[Dataset records]

*** Block opens ***

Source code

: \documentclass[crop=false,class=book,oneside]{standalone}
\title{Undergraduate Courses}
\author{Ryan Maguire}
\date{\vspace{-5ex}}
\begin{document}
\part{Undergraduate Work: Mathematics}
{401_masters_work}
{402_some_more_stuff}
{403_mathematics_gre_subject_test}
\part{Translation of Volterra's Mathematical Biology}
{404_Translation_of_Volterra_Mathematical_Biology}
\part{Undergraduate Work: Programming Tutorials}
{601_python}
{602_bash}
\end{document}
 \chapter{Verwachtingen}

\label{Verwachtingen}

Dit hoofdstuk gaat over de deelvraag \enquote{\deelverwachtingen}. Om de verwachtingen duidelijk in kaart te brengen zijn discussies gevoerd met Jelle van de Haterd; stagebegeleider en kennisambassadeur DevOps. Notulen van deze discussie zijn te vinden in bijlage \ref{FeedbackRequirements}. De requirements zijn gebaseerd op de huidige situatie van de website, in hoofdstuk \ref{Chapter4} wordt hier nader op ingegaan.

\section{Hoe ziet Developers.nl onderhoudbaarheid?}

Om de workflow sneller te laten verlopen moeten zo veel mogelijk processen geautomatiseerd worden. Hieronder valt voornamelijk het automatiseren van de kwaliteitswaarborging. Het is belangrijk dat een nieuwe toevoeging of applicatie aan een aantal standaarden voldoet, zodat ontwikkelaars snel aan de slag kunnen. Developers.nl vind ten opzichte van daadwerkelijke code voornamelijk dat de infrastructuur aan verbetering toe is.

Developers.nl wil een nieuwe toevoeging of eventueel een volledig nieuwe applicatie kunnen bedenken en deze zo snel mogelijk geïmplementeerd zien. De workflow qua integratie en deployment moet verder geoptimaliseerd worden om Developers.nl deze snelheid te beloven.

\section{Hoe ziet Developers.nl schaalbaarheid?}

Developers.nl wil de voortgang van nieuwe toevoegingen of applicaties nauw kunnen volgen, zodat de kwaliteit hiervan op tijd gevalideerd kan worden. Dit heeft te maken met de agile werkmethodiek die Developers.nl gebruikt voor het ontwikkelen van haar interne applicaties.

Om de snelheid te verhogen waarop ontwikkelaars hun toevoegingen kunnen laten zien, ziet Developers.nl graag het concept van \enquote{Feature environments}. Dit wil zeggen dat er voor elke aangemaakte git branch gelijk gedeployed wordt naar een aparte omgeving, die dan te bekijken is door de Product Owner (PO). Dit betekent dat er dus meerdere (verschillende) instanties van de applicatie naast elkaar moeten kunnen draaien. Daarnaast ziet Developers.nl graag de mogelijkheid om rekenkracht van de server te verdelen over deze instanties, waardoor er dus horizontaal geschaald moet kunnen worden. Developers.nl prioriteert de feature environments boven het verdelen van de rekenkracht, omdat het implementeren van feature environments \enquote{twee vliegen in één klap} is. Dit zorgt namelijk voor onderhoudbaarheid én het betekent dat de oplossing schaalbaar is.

*** Block closes ***

## What to work on
Whenever a line of the records holds the string "workflow", pick it out and copy it.

## Written solution
Om de workflow sneller te laten verlopen moeten zo veel mogelijk processen geautomatiseerd worden. Hieronder valt voornamelijk het automatiseren van de kwaliteitswaarborging. Het is belangrijk dat een nieuwe toevoeging of applicatie aan een aantal standaarden voldoet, zodat ontwikkelaars snel aan de slag kunnen. Developers.nl vind ten opzichte van daadwerkelijke code voornamelijk dat de infrastructuur aan verbetering toe is.
Developers.nl wil een nieuwe toevoeging of eventueel een volledig nieuwe applicatie kunnen bedenken en deze zo snel mogelijk geïmplementeerd zien. De workflow qua integratie en deployment moet verder geoptimaliseerd worden om Developers.nl deze snelheid te beloven.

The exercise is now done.